Help Curb Stress For Fathers-To-Be
Will parenting change our relationship?
"Brand new dads often welcome the birth of their child with a combination of joy and bone-chilling apprehension," explains Dr. James Sutton, Psychologist, www.DocSpeak.com. "Marriage changes 'Me' to 'We,' and a new baby changes 'We' to 'Three.' It takes time for a new dad to make that shift and become comfortable with the changes and responsibilities that are part of all a baby brings." Despite your exhaustion and the influx of hormones, ensure that your partner doesn't feel like a third wheel by making time for just the two of you so you don't lose your connection as a couple.
How will I know my baby's needs?
Give the father-to-be some words of encouragement and explain to him that you're both learning as you go. When given the opportunity to figure it out, your guy will soon get the hang of this new daddy thing and find his concerns laid to rest.

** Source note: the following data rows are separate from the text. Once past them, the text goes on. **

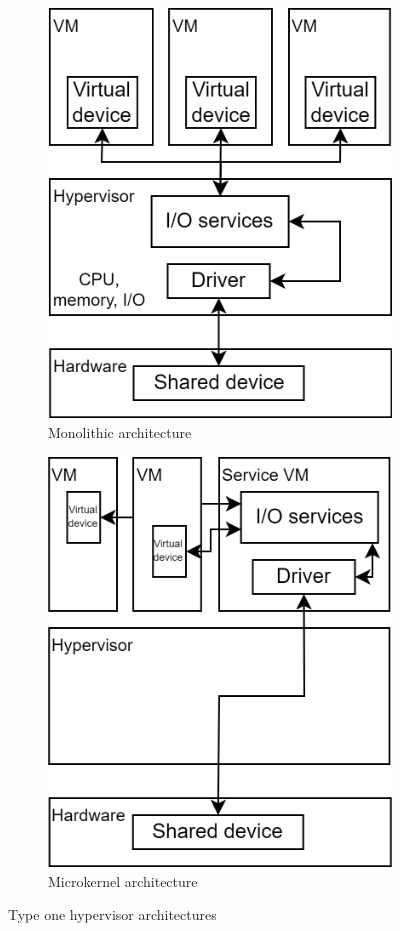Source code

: \begin{figure}[H]
    \centering
    \begin{subfigure}{0.49\textwidth}
        \centering
        \includegraphics[width=0.75\linewidth]{images/mono.png} 
        \caption{Monolithic architecture}
    \end{subfigure}
    \begin{subfigure}{0.49\textwidth}
        \centering
        \includegraphics[width=0.75\linewidth]{images/mic.png}
        \caption{Microkernel architecture}
    \end{subfigure}
    \caption{Type one hypervisor architectures}
\end{figure}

Is this the end of our sex life?
Even when hitting the sheets takes on a whole new meaning for you as a new mom, you may be surprised how quickly you can get in the mood when your partner pitches in with some housework or parenting duties. Tell him you'll meet him in the boudoir after he vacuums the downstairs or washes up the bottles -- it's a win-win situation for you both!
What will become of my social life?
His free swinging bachelor days may be a thing of the past, but squashing his -- and your -- social life isn't your only option when baby makes three. Set up a schedule where you take turns heading out with your friends on alternate nights to help relieve new father stress and new mommy anxiety.
Will we have enough money to raise a baby?
Most fathers-to-be are infamous for suffering silently when it comes to money stress, so sit down together and rework your budget long before your due date arrives. Look for creative ways to save money, like adjusting your work schedule to save on daycare expenses and watch your partner's concerns dwindle along with your forthcoming costs.
To strengthen the connection you and your partner have before baby makes three, consider whisking the dad-to-be away on a babymoon before your bundle of joy arrives. The time alone will help you figure out how to help him deal with new daddy stress while giving you a chance to recharge before you dive into your new role as mommy!